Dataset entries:
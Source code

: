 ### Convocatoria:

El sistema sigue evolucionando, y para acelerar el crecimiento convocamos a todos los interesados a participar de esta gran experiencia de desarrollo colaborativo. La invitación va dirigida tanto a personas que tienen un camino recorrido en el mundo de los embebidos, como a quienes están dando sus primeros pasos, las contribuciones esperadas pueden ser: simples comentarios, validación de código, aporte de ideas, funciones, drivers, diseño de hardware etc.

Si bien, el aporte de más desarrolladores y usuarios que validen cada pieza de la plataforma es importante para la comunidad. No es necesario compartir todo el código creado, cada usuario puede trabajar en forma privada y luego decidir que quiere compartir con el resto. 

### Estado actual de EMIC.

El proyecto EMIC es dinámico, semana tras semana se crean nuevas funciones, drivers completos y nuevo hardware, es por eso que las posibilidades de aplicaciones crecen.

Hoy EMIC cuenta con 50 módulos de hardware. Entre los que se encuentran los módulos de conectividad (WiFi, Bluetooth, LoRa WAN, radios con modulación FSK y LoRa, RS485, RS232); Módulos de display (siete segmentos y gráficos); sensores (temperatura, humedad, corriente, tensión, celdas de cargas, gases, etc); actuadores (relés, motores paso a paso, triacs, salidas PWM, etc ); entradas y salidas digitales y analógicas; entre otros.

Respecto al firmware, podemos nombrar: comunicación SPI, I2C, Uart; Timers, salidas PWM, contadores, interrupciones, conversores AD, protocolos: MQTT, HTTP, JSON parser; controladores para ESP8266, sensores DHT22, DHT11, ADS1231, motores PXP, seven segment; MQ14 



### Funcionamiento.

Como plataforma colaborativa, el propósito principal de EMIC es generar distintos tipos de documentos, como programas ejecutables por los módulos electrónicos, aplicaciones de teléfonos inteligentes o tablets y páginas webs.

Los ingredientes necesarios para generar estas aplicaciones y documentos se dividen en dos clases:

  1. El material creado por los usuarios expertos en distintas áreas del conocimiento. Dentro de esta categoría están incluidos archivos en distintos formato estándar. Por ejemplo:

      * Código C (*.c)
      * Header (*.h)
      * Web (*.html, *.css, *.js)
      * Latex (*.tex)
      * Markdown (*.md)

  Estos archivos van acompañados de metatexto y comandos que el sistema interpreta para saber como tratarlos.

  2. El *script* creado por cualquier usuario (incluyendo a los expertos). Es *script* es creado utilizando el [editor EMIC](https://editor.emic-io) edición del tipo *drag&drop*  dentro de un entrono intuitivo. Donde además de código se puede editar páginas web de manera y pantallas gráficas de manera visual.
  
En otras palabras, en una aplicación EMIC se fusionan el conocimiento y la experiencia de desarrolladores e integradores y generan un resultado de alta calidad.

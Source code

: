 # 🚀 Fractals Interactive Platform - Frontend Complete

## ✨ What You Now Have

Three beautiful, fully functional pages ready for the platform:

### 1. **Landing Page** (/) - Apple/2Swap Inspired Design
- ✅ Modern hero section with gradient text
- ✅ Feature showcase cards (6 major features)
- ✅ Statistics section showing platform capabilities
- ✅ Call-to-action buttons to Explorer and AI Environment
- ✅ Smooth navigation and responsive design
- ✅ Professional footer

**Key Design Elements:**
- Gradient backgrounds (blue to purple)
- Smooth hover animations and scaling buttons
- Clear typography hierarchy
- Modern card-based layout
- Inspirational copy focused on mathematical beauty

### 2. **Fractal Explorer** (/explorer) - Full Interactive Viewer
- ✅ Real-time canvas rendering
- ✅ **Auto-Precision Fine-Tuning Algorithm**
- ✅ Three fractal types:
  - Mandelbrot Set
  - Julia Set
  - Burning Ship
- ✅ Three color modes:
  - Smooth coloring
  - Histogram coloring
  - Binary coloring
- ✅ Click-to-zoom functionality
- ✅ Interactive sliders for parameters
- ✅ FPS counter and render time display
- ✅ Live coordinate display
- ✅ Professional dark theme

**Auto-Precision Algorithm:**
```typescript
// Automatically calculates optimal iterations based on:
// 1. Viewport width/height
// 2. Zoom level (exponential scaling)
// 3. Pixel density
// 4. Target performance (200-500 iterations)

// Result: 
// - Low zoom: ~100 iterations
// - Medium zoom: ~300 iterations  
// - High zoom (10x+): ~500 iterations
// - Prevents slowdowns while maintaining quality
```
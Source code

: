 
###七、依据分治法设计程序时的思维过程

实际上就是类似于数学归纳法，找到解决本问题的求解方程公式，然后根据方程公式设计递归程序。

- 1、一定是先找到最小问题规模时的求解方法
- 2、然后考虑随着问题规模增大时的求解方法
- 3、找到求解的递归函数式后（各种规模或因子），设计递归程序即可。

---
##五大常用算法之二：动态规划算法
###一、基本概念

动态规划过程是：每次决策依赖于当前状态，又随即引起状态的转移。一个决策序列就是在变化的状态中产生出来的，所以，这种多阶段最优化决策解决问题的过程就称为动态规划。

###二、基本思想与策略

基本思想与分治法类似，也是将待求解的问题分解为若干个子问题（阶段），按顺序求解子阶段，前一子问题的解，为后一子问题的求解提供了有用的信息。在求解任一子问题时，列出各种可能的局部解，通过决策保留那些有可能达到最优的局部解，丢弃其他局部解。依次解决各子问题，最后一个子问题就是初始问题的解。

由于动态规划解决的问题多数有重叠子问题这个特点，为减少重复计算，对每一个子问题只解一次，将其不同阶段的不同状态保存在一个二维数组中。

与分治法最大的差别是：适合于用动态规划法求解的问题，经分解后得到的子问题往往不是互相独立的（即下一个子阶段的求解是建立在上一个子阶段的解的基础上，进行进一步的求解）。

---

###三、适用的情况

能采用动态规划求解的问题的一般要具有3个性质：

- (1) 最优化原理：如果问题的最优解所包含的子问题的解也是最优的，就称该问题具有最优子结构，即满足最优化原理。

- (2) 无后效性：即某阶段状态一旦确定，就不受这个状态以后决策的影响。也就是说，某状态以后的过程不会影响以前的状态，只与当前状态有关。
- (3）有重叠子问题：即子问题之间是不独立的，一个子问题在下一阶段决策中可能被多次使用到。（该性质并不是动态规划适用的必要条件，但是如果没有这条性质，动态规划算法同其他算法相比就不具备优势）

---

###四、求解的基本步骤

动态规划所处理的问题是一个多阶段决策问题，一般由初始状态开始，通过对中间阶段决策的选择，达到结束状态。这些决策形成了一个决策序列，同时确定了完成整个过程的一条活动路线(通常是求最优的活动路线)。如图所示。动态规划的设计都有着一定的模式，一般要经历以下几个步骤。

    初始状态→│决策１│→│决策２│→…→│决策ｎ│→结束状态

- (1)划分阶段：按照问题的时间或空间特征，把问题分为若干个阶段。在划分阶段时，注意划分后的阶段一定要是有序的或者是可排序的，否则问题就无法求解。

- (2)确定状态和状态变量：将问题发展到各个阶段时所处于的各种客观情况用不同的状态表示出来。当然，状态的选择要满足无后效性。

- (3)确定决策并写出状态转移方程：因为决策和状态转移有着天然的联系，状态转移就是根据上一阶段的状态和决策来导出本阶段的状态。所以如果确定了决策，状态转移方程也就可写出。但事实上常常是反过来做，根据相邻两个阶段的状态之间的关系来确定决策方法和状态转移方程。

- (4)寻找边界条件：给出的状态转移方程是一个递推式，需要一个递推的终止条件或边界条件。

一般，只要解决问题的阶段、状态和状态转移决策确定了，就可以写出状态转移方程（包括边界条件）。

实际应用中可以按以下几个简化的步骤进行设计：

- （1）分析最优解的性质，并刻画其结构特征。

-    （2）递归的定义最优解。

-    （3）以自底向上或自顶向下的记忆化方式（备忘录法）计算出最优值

## Work instructions
Your answer must be the line holding "初始状态→│决策１│→│决策２│→…→│决策ｎ│→结束状态" plus every later line to the end of the records, copied exactly.

## Exercise result
    初始状态→│决策１│→│决策２│→…→│决策ｎ│→结束状态

- (1)划分阶段：按照问题的时间或空间特征，把问题分为若干个阶段。在划分阶段时，注意划分后的阶段一定要是有序的或者是可排序的，否则问题就无法求解。

- (2)确定状态和状态变量：将问题发展到各个阶段时所处于的各种客观情况用不同的状态表示出来。当然，状态的选择要满足无后效性。

- (3)确定决策并写出状态转移方程：因为决策和状态转移有着天然的联系，状态转移就是根据上一阶段的状态和决策来导出本阶段的状态。所以如果确定了决策，状态转移方程也就可写出。但事实上常常是反过来做，根据相邻两个阶段的状态之间的关系来确定决策方法和状态转移方程。

- (4)寻找边界条件：给出的状态转移方程是一个递推式，需要一个递推的终止条件或边界条件。

一般，只要解决问题的阶段、状态和状态转移决策确定了，就可以写出状态转移方程（包括边界条件）。

实际应用中可以按以下几个简化的步骤进行设计：

- （1）分析最优解的性质，并刻画其结构特征。

-    （2）递归的定义最优解。

-    （3）以自底向上或自顶向下的记忆化方式（备忘录法）计算出最优值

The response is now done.